Il y a en l’espèce manifestement bonne foi dans le chef de celle-ci et la cour du travail reprend l’article 1er du premier Protocole additionnel à la C.E.D.H., qui protège le droit de propriété. Dans divers arrêts, la Cour a conclu à l’existence d’une charge excessive ou qui porte fondamentalement atteinte à la situation financière de la personne qui se voit imposer le paiement d’une amende (renvoyant à Cr.E.D.H., 11 janvier 2007, Req. n° 35.534/04, MAMIDAKIS c/ GRECE). Dans sa jurisprudence, la Cour a considéré qu’il faut également vérifier si les procédures applicables permettaient d’avoir raisonnablement égard au degré de faute ou de prudence de l’intéressée ou, pour le moins, au rapport entre sa conduite et l’infraction litigieuse, renvoyant ici à deux arrêts (Cr.E.D.H., 20 janvier 2009, Req. n° 75.909/01 SUD FONDI et autres ; Cr.E.D.H., 24 octobre 1986, Req. n° 9.118/80, AGOSI).

En l’espèce, l’article 30bis, § 5, ne permet pas d’appliquer la sanction à due proportion en fonction des circonstances de la cause ni d’avoir égard à la conduite de la personne. Elle vient en outre se cumuler avec deux autres mécanismes et leur conjonction aboutit à rendre l’intéressée débitrice d’une somme totale de 170% d’une facture dont elle s’est d’ores et déjà acquittée.

La cour estime en conséquence devoir poser deux questions à la Cour constitutionnelle, la première étant une violation possible des articles 10 et 11 de la Constitution due au traitement de personnes qui sont dans des situations différentes, soit des personnes de bonne foi et des personnes auxquelles il n’y a pas lieu de reconnaître cette qualité et la seconde portant sur une violation possible de l’article 16 de la Constitution lu en combinaison avec l’article 1er du premier Protocole additionnel à la C.E.D.H., lequel exige un rapport raisonnable de proportionnalité entre les moyens employés et le but poursuivi, ainsi encore que, le cas échéant, avec l’article 6 de ladite convention en ce que la disposition prévoit une majoration se cumulant à deux autres mécanismes de réparation sans donner ni à l’O.N.S.S. ni au juge la possibilité de diminuer le montant de cette majoration quand le cumul entraîne une sanction disproportionnée au fait reproché.

Intérêt de la décision

La question dont la cour est saisie est évidemment essentielle, eu égard à la totale bonne foi de l’intéressée. Si cet élément n’est pas de nature à influer sur la sanction de l’article 30bis, § 5, il n’en demeure pas moins que, comme le souligne la cour du travail, l’objectif de cette sanction législative a été de lutter contre des fraudes (cascades de sociétés) dans un secteur particulièrement touché à cet égard, qui est celui de la construction. L’application de la loi aboutit, cependant, à des situations particulièrement malheureuses, même si, selon l’adage, « nul n’est censé ignorer la loi ».
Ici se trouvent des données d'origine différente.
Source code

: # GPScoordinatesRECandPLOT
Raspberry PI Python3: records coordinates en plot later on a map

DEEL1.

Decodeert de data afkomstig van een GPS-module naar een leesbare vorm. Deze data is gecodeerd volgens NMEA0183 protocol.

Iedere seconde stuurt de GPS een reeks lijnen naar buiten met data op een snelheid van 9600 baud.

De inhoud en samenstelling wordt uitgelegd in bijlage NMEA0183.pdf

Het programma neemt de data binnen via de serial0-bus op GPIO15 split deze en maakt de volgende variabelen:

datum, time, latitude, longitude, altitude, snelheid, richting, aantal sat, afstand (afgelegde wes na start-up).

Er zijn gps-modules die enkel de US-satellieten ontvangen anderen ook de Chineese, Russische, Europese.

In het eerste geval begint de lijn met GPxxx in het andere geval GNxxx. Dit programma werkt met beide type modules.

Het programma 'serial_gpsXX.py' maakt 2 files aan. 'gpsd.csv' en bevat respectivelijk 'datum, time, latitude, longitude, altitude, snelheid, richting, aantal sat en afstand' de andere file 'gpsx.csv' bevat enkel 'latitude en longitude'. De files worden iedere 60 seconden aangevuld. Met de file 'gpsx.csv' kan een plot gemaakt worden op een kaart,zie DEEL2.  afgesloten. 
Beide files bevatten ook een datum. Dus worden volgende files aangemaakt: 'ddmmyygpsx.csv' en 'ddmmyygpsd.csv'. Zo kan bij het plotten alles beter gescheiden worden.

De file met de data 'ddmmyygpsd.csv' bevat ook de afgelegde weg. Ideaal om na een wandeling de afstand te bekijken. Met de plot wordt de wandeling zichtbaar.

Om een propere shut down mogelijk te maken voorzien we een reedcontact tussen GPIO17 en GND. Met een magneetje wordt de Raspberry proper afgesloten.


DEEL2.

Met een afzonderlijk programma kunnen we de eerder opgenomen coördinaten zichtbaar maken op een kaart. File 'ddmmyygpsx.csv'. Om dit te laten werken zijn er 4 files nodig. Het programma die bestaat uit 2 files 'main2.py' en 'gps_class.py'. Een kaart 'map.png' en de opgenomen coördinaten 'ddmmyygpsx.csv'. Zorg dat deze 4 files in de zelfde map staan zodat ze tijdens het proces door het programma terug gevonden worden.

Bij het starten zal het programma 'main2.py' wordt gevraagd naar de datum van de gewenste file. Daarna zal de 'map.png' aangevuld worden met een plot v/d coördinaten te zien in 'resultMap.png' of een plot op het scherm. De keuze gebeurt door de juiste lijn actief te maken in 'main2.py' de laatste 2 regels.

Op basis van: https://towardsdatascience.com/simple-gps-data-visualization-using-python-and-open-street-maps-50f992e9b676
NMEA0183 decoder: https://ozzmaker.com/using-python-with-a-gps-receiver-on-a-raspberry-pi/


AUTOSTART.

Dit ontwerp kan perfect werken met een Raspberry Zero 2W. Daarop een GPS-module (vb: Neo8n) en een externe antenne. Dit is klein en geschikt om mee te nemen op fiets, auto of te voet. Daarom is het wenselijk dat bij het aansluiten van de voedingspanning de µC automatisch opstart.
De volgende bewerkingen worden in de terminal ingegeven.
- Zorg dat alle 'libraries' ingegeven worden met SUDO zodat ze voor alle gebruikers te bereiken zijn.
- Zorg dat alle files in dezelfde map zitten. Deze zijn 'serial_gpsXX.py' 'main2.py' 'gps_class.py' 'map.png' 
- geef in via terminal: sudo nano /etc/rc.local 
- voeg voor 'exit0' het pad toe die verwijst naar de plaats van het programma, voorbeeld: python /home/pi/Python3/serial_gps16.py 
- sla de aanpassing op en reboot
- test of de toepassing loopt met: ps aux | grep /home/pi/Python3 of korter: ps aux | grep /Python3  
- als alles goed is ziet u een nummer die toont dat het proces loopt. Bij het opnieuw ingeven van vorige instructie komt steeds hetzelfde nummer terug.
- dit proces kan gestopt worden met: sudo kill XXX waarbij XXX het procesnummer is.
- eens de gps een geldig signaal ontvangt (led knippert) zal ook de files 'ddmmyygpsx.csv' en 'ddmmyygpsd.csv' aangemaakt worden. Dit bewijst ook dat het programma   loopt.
La cour du travail s’appuie ici sur la jurisprudence de la Cour européenne des droits de l’homme concernant la notion de charge individuelle excessive, qui constitue une violation de l’article 1er du premier Protocole additionnel à la convention.
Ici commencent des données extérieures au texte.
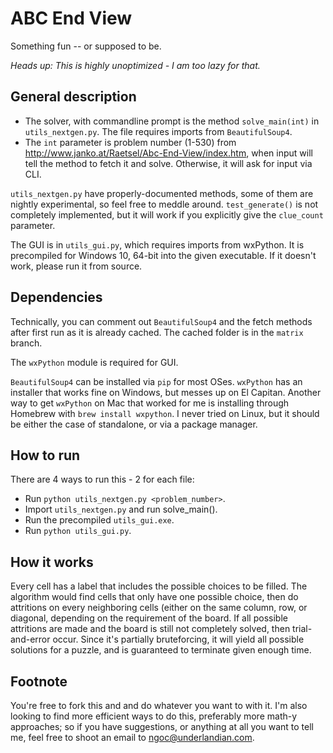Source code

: # ABC End View
Something fun -- or supposed to be.

*Heads up: This is highly unoptimized - I am too lazy for that.*

## General description
- The solver, with commandline prompt is the method `solve_main(int)` in `utils_nextgen.py`. The file requires imports from `BeautifulSoup4`.
- The `int` parameter is problem number (1-530) from http://www.janko.at/Raetsel/Abc-End-View/index.htm, when input will tell the method to fetch it and solve. Otherwise, it will ask for input via CLI.

`utils_nextgen.py` have properly-documented methods, some of them are nightly experimental, so feel free to meddle around. `test_generate()` is not completely implemented, but it will work if you explicitly give the `clue_count` parameter.

The GUI is in `utils_gui.py`, which requires imports from wxPython. It is precompiled for Windows 10, 64-bit into the given executable. If it doesn't work, please run it from source.

## Dependencies
Technically, you can comment out `BeautifulSoup4` and the fetch methods after first run as it is already cached. The cached folder is in the `matrix` branch.

The `wxPython` module is required for GUI.

`BeautifulSoup4` can be installed via `pip` for most OSes. `wxPython` has an installer that works fine on Windows, but messes up on El Capitan. Another way to get `wxPython` on Mac that worked for me is installing through Homebrew with `brew install wxpython`. I never tried on Linux, but it should be either the case of standalone, or via a package manager.

## How to run
There are 4 ways to run this - 2 for each file:
- Run `python utils_nextgen.py <problem_number>`.
- Import `utils_nextgen.py` and run solve_main().
- Run the precompiled `utils_gui.exe`.
- Run `python utils_gui.py`.

## How it works
Every cell has a label that includes the possible choices to be filled. The algorithm would find cells that only have one possible choice, then do attritions on every neighboring cells (either on the same column, row, or diagonal, depending on the requirement of the board. If all possible attritions are made and the board is still not completely solved, then trial-and-error occur. Since it's partially bruteforcing, it will yield all possible solutions for a puzzle, and is guaranteed to terminate given enough time.

## Footnote
You're free to fork this and and do whatever you want to with it. I'm also looking to find more efficient ways to do this, preferably more math-y approaches; so if you have suggestions, or anything at all you want to tell me, feel free to shoot an email to ngoc@underlandian.com.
L’on peut encore rappeler sur la question l’arrêt de la Cour européenne du 26 avril 2018 (Cr.E.D.H., 26 avril 2018, Req. n° 48.921, ČAKAREVIĆ c/ CROATIE), dans lequel elle a considéré que, vu l’ensemble des éléments de fait retenus (l’intéressée n’ayant pas trompé les autorités sur sa situation et n’ayant pas été informée quant à la période légale maximale pour laquelle elle pouvait prétendre à des indemnités de chômage, la poursuite – par erreur – des paiements étant le seul fait de l’Office de l’Emploi), exiger qu’elle rembourse le montant des allocations de chômage payées à la suite de cette erreur de l’autorité entraîne pour elle une charge individuelle excessive (considérant n° 90), qui constitue une violation de l’article 1er du premier Protocole additionnel à la Convention.